Microsoft, my dear… sweet….idiotic friend. Take another look at this survey. Heck, take a look at what you are trying to do. You want to emulate Steam, but keep the prices extremely high. Steam works because they have phenomenal sales! That’s the key to their success. Chances are, you won’t be able to emulate Steam. If you were planning awesome sales through your unique distribution or promises of lower prices because you are cutting out the middle man, then that could have worked! But did you? Nope. You didn’t.

You are missing what makes Steam so good. And instead, you’re keeping your collective heads up your rectums.
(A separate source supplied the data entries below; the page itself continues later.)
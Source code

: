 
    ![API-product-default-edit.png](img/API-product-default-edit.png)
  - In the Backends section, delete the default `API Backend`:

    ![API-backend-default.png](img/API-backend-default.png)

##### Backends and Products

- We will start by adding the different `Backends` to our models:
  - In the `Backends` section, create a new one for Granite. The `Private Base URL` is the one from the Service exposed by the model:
As a friend… please listen. I don’t know where you’re getting your information from, but it looks like you’re existing in a bubble. Do yourself a favor and take some surveys. Get feedback from your customer base. Find out what they want…

3. Don’t forget: you’re making a video game system

When you first debuted the Xbox One, you seemed to have forgotten that your system is there to play video games. That’s the function of a video game console. Sure, it has a lot of fun little things here and there… but at heart, it’s all about playing video games. Somewhere down the line, you forgot that. You pushed your dude-bro sports stuff and talked about your fantasy leagues. You talked about all the sport games that we can watch and how we all can change channels. You tried to make it look important and fancy, touting your close relationship with EA.
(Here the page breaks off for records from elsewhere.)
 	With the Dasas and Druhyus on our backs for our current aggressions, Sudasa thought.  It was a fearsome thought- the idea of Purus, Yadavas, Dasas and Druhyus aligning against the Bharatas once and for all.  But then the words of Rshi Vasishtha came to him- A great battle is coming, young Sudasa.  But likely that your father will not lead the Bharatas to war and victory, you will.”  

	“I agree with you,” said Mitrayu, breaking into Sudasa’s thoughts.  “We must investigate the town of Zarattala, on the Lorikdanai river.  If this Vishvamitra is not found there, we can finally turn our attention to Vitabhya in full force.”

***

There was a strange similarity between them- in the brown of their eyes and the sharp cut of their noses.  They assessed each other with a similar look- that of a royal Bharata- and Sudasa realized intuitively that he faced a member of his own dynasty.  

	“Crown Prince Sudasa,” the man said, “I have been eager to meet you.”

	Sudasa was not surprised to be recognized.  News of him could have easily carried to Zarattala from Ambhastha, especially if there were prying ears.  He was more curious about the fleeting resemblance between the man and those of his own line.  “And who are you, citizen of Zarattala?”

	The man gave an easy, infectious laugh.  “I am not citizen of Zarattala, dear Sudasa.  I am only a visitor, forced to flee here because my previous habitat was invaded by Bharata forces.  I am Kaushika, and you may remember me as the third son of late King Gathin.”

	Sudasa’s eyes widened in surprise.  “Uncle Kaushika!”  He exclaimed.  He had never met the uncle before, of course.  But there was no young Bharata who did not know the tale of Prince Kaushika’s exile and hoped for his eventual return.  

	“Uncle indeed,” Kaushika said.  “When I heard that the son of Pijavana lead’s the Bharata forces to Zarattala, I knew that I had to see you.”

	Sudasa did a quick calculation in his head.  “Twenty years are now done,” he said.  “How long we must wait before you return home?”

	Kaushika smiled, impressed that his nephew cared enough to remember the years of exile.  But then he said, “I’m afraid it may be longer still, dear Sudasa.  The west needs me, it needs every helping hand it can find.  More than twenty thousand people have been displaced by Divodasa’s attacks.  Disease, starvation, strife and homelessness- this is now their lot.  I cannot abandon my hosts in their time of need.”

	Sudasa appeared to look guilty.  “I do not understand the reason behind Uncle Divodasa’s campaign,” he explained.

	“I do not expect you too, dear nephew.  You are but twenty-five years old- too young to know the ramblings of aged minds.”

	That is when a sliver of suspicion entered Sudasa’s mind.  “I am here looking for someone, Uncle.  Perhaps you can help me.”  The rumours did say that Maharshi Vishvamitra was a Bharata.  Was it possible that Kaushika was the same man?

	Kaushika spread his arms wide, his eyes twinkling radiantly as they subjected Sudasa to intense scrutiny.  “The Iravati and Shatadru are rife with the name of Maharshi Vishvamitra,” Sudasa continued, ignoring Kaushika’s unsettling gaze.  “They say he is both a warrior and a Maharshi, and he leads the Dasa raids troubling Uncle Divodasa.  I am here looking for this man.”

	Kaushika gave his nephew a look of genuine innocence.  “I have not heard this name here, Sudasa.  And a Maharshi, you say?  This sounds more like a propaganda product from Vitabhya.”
But really? You sorta came off as a douche.

Yes, you want to be young and stylish. I get that. We all get that. You want to be cool. But here’s the thing…. you won’t come off as cool when you’re using some 30-something yuppie looking jerkwad.
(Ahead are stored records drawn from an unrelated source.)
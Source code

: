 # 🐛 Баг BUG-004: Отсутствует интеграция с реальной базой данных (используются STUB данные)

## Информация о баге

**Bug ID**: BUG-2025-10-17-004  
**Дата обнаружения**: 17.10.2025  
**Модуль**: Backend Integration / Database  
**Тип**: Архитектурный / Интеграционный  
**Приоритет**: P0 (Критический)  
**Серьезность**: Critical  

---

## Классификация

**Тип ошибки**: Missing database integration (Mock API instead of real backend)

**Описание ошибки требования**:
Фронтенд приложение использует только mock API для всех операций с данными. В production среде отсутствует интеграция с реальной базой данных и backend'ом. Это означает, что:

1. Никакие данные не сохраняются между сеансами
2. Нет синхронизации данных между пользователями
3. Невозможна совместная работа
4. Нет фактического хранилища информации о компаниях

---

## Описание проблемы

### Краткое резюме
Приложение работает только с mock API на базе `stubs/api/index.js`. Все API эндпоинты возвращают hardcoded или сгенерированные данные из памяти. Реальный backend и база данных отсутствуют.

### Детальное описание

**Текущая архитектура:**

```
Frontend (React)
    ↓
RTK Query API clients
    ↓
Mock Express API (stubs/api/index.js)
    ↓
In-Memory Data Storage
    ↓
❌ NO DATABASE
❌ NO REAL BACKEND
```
It’s about the video games. You should have stuck with that, then introduced all the nice little things after that. Show off a sport’s game. Let someone in the audience play Lebron James in NBA Live. Play Brian Urlacher in Madden. Make it interactive! That way, the gamers will feel the video game will let them be as close to the action as they can be.

We didn’t get that. We got the jerkwads talking at the Xbox to show that it listens to us. Showing us it is a good television, great at skyping, and sports! Lots of sports.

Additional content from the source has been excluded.